Your instructions:
Pictures excluded, return every entry exactly, please.

Records provided:
..........

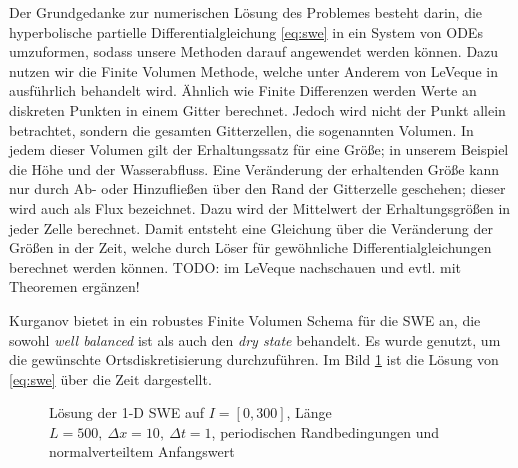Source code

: Der Grundgedanke zur numerischen Lösung des Problemes besteht darin, die hyperbolische partielle Differentialgleichung \eqref{eq:swe} in ein System von ODEs umzuformen, sodass unsere Methoden darauf angewendet werden können.
Dazu nutzen wir die Finite Volumen Methode, welche unter Anderem von LeVeque in \cite{leveque2002finite} ausführlich behandelt wird. Ähnlich wie Finite Differenzen werden Werte an diskreten Punkten in einem Gitter berechnet. Jedoch wird nicht der Punkt allein betrachtet, sondern die gesamten Gitterzellen, die sogenannten Volumen. In jedem dieser Volumen gilt der Erhaltungssatz für eine Größe; in unserem Beispiel die Höhe und der Wasserabfluss. Eine Veränderung der erhaltenden Größe kann nur durch Ab- oder Hinzufließen über den Rand der Gitterzelle geschehen; dieser wird auch als Flux bezeichnet. Dazu wird der Mittelwert der Erhaltungsgrößen in jeder Zelle berechnet. Damit entsteht eine Gleichung über die Veränderung der Größen in der Zeit, welche durch Löser für gewöhnliche Differentialgleichungen berechnet werden können.
TODO: im LeVeque nachschauen und evtl. mit Theoremen ergänzen!

Kurganov bietet in \cite{kurganov2007second} ein robustes Finite Volumen Schema für die SWE an, die sowohl \textit{well balanced} ist als auch den \textit{dry state} behandelt. Es wurde genutzt, um die gewünschte Ortsdiskretisierung durchzuführen. Im Bild \ref{fig:sweSolution} ist die Lösung von \eqref{eq:swe} über die Zeit dargestellt.

\begin{figure}
 \centering
 
 \caption{Lösung der 1-D SWE auf $I=[0,300]$, Länge $L=500,~\Delta x=10,~\Delta t=1$, periodischen Randbedingungen und normalverteiltem Anfangswert}
 \label{fig:sweSolution}
\end{figure}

..........

Solution below:
Source code

: Der Grundgedanke zur numerischen Lösung des Problemes besteht darin, die hyperbolische partielle Differentialgleichung \eqref{eq:swe} in ein System von ODEs umzuformen, sodass unsere Methoden darauf angewendet werden können.
Dazu nutzen wir die Finite Volumen Methode, welche unter Anderem von LeVeque in \cite{leveque2002finite} ausführlich behandelt wird. Ähnlich wie Finite Differenzen werden Werte an diskreten Punkten in einem Gitter berechnet. Jedoch wird nicht der Punkt allein betrachtet, sondern die gesamten Gitterzellen, die sogenannten Volumen. In jedem dieser Volumen gilt der Erhaltungssatz für eine Größe; in unserem Beispiel die Höhe und der Wasserabfluss. Eine Veränderung der erhaltenden Größe kann nur durch Ab- oder Hinzufließen über den Rand der Gitterzelle geschehen; dieser wird auch als Flux bezeichnet. Dazu wird der Mittelwert der Erhaltungsgrößen in jeder Zelle berechnet. Damit entsteht eine Gleichung über die Veränderung der Größen in der Zeit, welche durch Löser für gewöhnliche Differentialgleichungen berechnet werden können.
TODO: im LeVeque nachschauen und evtl. mit Theoremen ergänzen!

Kurganov bietet in \cite{kurganov2007second} ein robustes Finite Volumen Schema für die SWE an, die sowohl \textit{well balanced} ist als auch den \textit{dry state} behandelt. Es wurde genutzt, um die gewünschte Ortsdiskretisierung durchzuführen. Im Bild \ref{fig:sweSolution} ist die Lösung von \eqref{eq:swe} über die Zeit dargestellt.

\begin{figure}
 \centering
 
 \caption{Lösung der 1-D SWE auf $I=[0,300]$, Länge $L=500,~\Delta x=10,~\Delta t=1$, periodischen Randbedingungen und normalverteiltem Anfangswert}
 \label{fig:sweSolution}
\end{figure}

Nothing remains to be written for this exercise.